- [Prompt]
When the line containing "imagination but by the" is found in the data below, copy it and each line after it through the line containing "run through this", exactly and with no others.

Plain-text document sources:
........

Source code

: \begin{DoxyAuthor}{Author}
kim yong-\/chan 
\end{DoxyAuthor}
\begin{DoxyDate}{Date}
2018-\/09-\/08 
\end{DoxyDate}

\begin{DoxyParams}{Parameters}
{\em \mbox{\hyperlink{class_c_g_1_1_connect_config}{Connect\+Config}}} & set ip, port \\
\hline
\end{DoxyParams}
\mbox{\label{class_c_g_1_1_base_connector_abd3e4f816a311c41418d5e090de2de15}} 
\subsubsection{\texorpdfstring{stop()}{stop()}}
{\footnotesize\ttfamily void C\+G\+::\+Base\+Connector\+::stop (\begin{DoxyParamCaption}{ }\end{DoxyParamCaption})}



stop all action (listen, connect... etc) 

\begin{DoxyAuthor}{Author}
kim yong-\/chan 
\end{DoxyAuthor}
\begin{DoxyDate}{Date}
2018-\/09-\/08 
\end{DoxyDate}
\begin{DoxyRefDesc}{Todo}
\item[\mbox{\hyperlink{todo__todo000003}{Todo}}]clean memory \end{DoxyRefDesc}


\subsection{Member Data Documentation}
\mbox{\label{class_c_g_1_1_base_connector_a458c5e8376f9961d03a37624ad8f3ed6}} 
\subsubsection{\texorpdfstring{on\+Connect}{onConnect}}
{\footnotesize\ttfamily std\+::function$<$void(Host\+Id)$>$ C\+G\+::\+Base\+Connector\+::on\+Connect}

........

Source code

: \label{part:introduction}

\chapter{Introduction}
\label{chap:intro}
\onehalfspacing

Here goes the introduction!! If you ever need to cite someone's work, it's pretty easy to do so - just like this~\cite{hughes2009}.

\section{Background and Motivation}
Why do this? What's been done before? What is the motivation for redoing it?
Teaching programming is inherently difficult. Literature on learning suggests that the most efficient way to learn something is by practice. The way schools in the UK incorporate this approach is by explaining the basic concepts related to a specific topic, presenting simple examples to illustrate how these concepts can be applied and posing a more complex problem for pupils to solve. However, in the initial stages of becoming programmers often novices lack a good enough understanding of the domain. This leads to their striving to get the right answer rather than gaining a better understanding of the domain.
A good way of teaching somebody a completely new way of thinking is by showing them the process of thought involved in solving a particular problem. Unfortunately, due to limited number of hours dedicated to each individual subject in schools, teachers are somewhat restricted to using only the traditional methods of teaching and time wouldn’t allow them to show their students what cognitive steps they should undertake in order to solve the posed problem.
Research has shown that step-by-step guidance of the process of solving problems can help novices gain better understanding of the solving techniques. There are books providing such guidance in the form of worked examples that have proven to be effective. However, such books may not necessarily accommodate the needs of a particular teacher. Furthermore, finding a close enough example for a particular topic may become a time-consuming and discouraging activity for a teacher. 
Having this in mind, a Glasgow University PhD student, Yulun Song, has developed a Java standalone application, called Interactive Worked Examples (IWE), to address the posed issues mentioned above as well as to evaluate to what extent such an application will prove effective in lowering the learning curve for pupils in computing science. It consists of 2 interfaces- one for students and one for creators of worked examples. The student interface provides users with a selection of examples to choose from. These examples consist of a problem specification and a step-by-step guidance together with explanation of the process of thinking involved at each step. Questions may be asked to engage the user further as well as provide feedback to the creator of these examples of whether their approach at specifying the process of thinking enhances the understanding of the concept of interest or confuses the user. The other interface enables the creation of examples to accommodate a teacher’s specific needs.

........

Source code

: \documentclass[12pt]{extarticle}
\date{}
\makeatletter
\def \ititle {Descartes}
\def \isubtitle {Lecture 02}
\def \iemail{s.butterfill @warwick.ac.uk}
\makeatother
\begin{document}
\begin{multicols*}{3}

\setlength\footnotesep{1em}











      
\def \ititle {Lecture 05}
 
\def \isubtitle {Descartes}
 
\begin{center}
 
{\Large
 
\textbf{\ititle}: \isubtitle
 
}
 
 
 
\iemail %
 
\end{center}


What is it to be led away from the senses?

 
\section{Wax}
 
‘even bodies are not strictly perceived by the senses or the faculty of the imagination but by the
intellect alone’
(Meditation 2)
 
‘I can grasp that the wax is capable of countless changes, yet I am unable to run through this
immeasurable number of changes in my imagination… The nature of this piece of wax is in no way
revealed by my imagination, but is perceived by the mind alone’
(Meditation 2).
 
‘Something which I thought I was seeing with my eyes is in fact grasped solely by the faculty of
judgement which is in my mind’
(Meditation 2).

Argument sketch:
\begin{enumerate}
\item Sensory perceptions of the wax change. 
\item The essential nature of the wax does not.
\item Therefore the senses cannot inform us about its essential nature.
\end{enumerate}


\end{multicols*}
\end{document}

........

- [Response]
‘even bodies are not strictly perceived by the senses or the faculty of the imagination but by the
intellect alone’
(Meditation 2)
 
‘I can grasp that the wax is capable of countless changes, yet I am unable to run through this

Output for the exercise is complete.